Ces « commissions », « jurys » et comités existent dans toutes les disciplines (théâtre, danse, musique, cinéma, beaux-arts, etc.) et les conséquences de leurs décisions sont souvent cruciales pour les artistes.
Pour encourager le renouvellement de ces comités - et espérer susciter un renouvellement des procédures - la délégation souhaite que tous ces jurys soient obligatoirement paritaires .
C'est le sens de la onzième recommandation .
Les professionnelles et professionnels du cinéma ont unanimement soulevé la question du « second » film pour les réalisatrices peu nombreuses - puisqu'elles ne représentent encore aujourd'hui que 25 % des réalisateurs en France - qui arrivent à obtenir un soutien public pour la réalisation de leur premier film. Leurs carrières sont trop souvent, comme le soulignait Jackie Buet, éphémères.
La délégation considère que, s'agissant de soutien public, il paraît normal de conditionner la distribution d'argent public à une représentativité équilibrée des femmes et des hommes parmi les bénéficiaires.
Ainsi, souhaitons-nous qu' au moins un tiers de films de femmes soient retenus parmi les oeuvres sélectionnées par les commissions de soutien du Centre national du Cinéma (CNC) et que les membres de ces commissions portent une attention particulière sur les « seconds films » des jeunes réalisatrices.
Cette obligation ne se veut pas l'application d'une politique aveugle de « quotas », mais une attention particulière portée sur le travail des femmes réalisatrices dans la durée.
C'est en ce sens que sera rédigée la douzième recommandation.
C'est Muriel Couton qui a évoqué la première devant la délégation l'idée de créer un lieu de référence - qui n'existe pas à l'heure actuelle - qui pourrait accueillir des femmes - auteures, metteuses en scène, scénographes, chorégraphes - pour présenter des projets de création.
A l'heure actuelle, des manifestations existent - tel le Festival du film de femmes de Créteil et du Val-de-Marne - ou ont existé - telle l'exposition Elles@centrepompidou qui a présenté au public les oeuvres de plus de 200 artistes femmes du XX ème siècle, de mai 2009 à mai 2010 -. Ces événements servent ou ont servi de « vitrines » aux réalisations des femmes peintres ou réalisatrices.
Les chiffres semblent prouver leur efficacité.
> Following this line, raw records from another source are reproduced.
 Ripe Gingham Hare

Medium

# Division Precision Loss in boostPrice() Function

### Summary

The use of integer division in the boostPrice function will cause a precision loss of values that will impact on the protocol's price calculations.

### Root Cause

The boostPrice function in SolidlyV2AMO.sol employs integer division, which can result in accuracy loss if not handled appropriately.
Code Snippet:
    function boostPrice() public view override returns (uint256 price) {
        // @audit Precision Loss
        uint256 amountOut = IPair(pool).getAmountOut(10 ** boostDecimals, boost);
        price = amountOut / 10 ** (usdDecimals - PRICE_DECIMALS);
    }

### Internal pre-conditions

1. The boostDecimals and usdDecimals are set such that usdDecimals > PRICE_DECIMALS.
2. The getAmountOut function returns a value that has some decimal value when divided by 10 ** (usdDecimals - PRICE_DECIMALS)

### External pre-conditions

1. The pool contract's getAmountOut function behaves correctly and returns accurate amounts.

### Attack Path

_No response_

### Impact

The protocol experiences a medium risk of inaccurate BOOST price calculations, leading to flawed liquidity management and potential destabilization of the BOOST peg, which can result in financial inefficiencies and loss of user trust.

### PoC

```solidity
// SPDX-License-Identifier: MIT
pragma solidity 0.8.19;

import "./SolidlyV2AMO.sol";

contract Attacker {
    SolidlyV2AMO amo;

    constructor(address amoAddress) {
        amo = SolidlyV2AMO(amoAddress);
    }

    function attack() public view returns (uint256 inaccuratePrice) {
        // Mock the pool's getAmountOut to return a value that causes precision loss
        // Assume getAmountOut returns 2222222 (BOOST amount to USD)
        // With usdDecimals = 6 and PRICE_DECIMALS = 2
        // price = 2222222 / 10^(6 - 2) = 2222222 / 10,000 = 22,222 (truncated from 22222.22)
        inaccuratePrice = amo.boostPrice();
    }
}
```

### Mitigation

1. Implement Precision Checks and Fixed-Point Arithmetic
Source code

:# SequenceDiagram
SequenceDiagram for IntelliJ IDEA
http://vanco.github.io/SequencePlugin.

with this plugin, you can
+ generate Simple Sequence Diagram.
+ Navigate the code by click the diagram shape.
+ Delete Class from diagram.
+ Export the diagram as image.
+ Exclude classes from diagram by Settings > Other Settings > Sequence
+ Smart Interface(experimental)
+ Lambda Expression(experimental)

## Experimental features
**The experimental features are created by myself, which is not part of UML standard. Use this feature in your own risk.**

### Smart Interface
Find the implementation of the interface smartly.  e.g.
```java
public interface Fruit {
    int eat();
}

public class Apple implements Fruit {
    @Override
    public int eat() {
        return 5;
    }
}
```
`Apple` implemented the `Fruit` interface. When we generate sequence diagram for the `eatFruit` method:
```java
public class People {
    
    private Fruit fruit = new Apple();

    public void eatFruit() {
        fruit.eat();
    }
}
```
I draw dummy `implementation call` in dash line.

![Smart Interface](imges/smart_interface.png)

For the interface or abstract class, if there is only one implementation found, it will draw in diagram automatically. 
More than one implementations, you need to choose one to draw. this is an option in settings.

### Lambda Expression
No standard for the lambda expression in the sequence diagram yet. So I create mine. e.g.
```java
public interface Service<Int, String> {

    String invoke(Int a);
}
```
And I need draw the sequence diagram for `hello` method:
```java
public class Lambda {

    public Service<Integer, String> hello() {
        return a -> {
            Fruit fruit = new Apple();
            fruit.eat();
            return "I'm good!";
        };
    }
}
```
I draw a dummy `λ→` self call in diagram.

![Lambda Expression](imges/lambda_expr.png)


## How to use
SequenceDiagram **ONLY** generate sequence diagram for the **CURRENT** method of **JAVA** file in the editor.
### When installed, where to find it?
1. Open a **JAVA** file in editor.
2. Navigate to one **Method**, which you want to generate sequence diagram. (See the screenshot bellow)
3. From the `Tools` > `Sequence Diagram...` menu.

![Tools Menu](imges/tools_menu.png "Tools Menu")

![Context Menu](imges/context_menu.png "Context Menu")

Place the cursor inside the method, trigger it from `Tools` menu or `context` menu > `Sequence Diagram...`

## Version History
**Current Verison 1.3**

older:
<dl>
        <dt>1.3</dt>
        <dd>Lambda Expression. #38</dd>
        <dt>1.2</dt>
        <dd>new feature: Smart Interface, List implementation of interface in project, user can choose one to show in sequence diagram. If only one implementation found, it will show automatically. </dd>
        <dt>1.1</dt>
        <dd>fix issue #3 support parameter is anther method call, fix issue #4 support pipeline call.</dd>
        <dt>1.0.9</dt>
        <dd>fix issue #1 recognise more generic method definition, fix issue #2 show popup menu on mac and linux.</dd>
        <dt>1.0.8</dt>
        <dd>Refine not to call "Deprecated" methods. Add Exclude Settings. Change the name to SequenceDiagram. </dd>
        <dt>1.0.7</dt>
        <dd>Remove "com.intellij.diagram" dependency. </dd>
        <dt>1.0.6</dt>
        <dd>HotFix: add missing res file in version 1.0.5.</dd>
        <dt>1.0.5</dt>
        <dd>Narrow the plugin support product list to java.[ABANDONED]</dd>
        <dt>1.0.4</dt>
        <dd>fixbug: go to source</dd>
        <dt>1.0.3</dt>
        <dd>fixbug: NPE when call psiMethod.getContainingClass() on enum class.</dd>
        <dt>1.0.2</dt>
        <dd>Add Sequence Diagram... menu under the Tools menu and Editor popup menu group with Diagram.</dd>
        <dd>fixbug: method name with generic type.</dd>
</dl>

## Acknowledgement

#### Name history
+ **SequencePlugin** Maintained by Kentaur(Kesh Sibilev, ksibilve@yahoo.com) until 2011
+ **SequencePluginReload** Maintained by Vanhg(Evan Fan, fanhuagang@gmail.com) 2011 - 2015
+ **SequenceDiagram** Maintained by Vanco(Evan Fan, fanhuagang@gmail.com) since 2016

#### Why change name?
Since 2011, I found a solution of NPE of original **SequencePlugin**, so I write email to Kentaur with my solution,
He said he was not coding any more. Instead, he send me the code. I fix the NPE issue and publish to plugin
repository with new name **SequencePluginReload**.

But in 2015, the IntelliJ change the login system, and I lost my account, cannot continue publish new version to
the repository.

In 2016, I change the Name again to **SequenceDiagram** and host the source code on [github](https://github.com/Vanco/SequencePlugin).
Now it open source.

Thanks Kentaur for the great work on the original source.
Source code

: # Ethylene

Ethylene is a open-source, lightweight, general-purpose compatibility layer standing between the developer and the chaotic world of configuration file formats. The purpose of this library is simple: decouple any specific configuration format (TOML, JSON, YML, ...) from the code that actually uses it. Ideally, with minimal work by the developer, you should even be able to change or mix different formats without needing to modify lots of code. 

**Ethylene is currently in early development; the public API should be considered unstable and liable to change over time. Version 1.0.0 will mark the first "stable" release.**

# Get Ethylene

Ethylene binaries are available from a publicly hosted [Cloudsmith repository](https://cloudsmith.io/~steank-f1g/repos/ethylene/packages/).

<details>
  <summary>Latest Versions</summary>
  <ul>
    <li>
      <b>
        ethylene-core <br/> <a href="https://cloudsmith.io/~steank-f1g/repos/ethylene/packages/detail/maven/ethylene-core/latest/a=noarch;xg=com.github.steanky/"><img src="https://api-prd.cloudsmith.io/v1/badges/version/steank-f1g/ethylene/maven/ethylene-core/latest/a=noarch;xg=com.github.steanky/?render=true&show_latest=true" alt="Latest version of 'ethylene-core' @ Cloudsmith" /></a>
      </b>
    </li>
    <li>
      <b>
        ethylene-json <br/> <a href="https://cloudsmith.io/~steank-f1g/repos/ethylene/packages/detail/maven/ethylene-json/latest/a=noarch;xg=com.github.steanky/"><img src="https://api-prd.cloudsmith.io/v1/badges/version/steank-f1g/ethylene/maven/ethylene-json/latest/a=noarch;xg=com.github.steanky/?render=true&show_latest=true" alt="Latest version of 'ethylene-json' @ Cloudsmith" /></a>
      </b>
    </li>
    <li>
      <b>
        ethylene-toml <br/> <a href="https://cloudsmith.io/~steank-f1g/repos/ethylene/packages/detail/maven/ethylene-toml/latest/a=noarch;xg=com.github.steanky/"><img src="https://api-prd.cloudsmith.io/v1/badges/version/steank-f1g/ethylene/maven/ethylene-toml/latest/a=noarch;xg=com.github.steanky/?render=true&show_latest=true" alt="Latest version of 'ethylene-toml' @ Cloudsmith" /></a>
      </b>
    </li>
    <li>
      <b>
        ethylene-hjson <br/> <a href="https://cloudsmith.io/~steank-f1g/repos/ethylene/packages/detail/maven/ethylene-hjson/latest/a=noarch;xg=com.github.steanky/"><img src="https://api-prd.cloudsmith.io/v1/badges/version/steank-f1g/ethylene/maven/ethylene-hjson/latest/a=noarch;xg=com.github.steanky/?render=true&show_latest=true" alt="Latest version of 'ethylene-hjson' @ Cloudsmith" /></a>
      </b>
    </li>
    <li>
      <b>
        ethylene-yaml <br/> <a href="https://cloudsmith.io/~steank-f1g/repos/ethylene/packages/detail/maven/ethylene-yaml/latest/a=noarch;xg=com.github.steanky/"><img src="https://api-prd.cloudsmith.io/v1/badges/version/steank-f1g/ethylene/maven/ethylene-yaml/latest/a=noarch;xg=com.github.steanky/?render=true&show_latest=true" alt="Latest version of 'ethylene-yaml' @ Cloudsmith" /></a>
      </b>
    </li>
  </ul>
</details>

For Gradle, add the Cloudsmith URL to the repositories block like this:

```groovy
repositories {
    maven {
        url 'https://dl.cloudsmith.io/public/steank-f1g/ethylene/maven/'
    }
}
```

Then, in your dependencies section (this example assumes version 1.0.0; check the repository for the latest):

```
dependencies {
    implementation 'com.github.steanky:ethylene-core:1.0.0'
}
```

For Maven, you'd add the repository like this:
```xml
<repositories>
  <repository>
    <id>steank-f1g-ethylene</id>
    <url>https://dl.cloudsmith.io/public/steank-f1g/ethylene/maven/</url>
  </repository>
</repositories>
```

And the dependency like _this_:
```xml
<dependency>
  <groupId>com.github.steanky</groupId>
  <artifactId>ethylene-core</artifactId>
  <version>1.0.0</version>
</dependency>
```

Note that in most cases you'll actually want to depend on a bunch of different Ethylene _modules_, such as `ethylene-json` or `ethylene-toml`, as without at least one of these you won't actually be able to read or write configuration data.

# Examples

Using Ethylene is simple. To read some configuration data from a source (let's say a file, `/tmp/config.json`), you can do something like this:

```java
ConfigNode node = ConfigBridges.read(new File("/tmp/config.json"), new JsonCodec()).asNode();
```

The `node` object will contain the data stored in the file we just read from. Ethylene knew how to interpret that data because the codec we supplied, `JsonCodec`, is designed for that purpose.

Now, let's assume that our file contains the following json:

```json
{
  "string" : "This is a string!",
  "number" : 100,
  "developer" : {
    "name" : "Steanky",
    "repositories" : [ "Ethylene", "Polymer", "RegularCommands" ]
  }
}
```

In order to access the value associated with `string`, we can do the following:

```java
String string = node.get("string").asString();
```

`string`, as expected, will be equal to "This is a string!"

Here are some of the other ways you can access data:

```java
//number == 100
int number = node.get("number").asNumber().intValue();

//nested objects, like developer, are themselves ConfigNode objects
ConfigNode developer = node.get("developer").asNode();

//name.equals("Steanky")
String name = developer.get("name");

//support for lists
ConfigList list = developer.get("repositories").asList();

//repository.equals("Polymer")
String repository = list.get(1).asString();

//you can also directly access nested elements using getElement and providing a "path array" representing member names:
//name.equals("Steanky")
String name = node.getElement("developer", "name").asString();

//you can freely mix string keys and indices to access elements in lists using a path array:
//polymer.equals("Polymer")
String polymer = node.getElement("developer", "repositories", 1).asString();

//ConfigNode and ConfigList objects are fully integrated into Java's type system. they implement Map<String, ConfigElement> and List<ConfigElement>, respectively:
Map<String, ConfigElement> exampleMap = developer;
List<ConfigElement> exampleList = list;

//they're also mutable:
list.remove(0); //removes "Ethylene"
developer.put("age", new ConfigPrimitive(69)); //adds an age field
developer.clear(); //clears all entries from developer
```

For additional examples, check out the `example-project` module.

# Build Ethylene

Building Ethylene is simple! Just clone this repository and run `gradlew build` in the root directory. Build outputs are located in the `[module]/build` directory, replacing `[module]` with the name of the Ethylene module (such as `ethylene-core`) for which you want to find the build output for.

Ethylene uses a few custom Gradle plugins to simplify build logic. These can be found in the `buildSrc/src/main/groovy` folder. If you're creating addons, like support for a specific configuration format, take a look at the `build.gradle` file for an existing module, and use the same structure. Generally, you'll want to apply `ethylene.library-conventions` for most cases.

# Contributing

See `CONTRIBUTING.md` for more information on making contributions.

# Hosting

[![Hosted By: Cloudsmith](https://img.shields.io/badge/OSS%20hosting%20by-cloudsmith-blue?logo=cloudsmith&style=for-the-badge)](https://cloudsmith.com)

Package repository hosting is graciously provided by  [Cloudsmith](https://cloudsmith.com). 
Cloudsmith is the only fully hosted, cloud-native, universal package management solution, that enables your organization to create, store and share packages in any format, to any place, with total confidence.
Ainsi, comme le rappelait Jackie Buet, cofondatrice du Festival du film de Femmes de Créteil et du Val-de-Marne, la part des réalisatrices, même si elle n'est que de 20 à 25 % à l'heure actuelle en France, était de 2 % en 1979 quand a été lancée la première édition du festival...
La proposition de Muriel Couton est beaucoup plus ambitieuse puisqu'il s'agirait de créer - ou désigner - un « lieu ressource » pour les programmateurs de toutes les disciplines .
D'une existence limitée dans le temps, il serait ainsi une sorte de « tremplin » pour les femmes qui peinent encore à trouver une réelle visibilité.
Interrogée lors de la table ronde publique précitée à ce sujet, Hortense Archambault, codirectrice du Festival d'Avignon, s'est dite favorable à l'idée d'installer des lieux « dédiés » pour permettre à des femmes artistes de s'installer dans le paysage artistique.
Elle a notamment cité l'exemple de la danse « hip hop », portée par des structures culturelles qui ont permis à des danseuses de « hip hop » d'écrire et de se produire sur de grands plateaux. Aujourd'hui, certaines danseuses de « hip hop » dirigent des centres chorégraphiques nationaux ! C'est la même dynamique positive qu'on attend d'un « incubateur » de création dédié aux femmes.
La délégation n'en sous-estime cependant pas les risques et les obstacles. Certaines artistes femmes, craignant une « ghettoïsation » ou une relégation au rang d'« artiste-femme », y sont très réticentes.
C'est pourquoi la mise en oeuvre d'un tel projet nécessite d'ouvrir une réflexion de fond qui pourrait être confiée, au sein du ministère de la culture et de la communication, au haut fonctionnaire à l'égalité des droits au sein de ce ministère.
La treizième recommandation sera rédigée en ce sens.
Sans contrôle et évaluation, nous le savons bien, ces recommandations risquent de rester vaines.
Après la sensibilisation, la responsabilisation et la régulation, nous souhaitons donc instituer des procédures de contrôle.